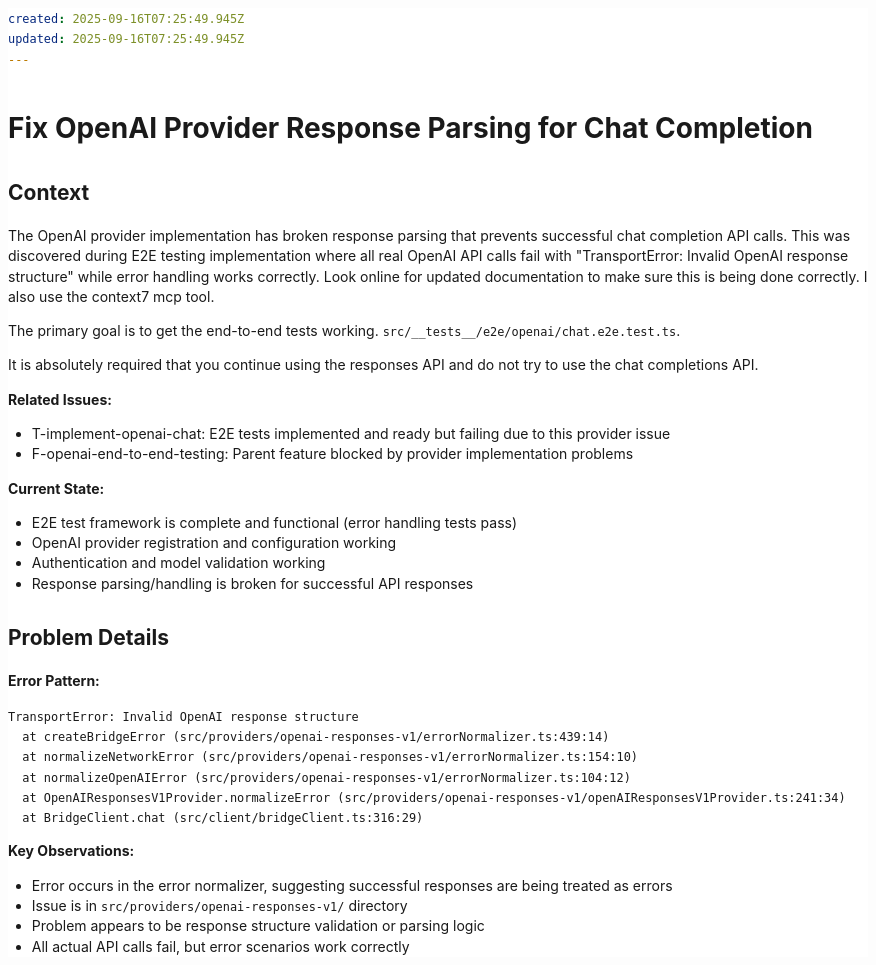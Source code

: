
 ```yaml
created: 2025-09-16T07:25:49.945Z
updated: 2025-09-16T07:25:49.945Z
---
```


# Fix OpenAI Provider Response Parsing for Chat Completion

## Context

The OpenAI provider implementation has broken response parsing that prevents successful chat completion API calls. This was discovered during E2E testing implementation where all real OpenAI API calls fail with "TransportError: Invalid OpenAI response structure" while error handling works correctly. Look online for updated documentation to make sure this is being done correctly. I also use the context7 mcp tool.

The primary goal is to get the end-to-end tests working. `src/__tests__/e2e/openai/chat.e2e.test.ts`.

It is absolutely required that you continue using the responses API and do not try to use the chat completions API.

**Related Issues:**

- T-implement-openai-chat: E2E tests implemented and ready but failing due to this provider issue
- F-openai-end-to-end-testing: Parent feature blocked by provider implementation problems

**Current State:**

- E2E test framework is complete and functional (error handling tests pass)
- OpenAI provider registration and configuration working
- Authentication and model validation working
- Response parsing/handling is broken for successful API responses

## Problem Details

**Error Pattern:**

```
TransportError: Invalid OpenAI response structure
  at createBridgeError (src/providers/openai-responses-v1/errorNormalizer.ts:439:14)
  at normalizeNetworkError (src/providers/openai-responses-v1/errorNormalizer.ts:154:10)
  at normalizeOpenAIError (src/providers/openai-responses-v1/errorNormalizer.ts:104:12)
  at OpenAIResponsesV1Provider.normalizeError (src/providers/openai-responses-v1/openAIResponsesV1Provider.ts:241:34)
  at BridgeClient.chat (src/client/bridgeClient.ts:316:29)
```

**Key Observations:**

- Error occurs in the error normalizer, suggesting successful responses are being treated as errors
- Issue is in `src/providers/openai-responses-v1/` directory
- Problem appears to be response structure validation or parsing logic
- All actual API calls fail, but error scenarios work correctly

» **TASK TO COMPLETE**
Reproduce exactly the lines from the one containing "- E2E test framework" through the last line of the records above, including both, and nothing else.

» **TASK ANSWER**
- E2E test framework is complete and functional (error handling tests pass)
- OpenAI provider registration and configuration working
- Authentication and model validation working
- Response parsing/handling is broken for successful API responses

## Problem Details

**Error Pattern:**

```
TransportError: Invalid OpenAI response structure
  at createBridgeError (src/providers/openai-responses-v1/errorNormalizer.ts:439:14)
  at normalizeNetworkError (src/providers/openai-responses-v1/errorNormalizer.ts:154:10)
  at normalizeOpenAIError (src/providers/openai-responses-v1/errorNormalizer.ts:104:12)
  at OpenAIResponsesV1Provider.normalizeError (src/providers/openai-responses-v1/openAIResponsesV1Provider.ts:241:34)
  at BridgeClient.chat (src/client/bridgeClient.ts:316:29)
```

**Key Observations:**

- Error occurs in the error normalizer, suggesting successful responses are being treated as errors
- Issue is in `src/providers/openai-responses-v1/` directory
- Problem appears to be response structure validation or parsing logic
- All actual API calls fail, but error scenarios work correctly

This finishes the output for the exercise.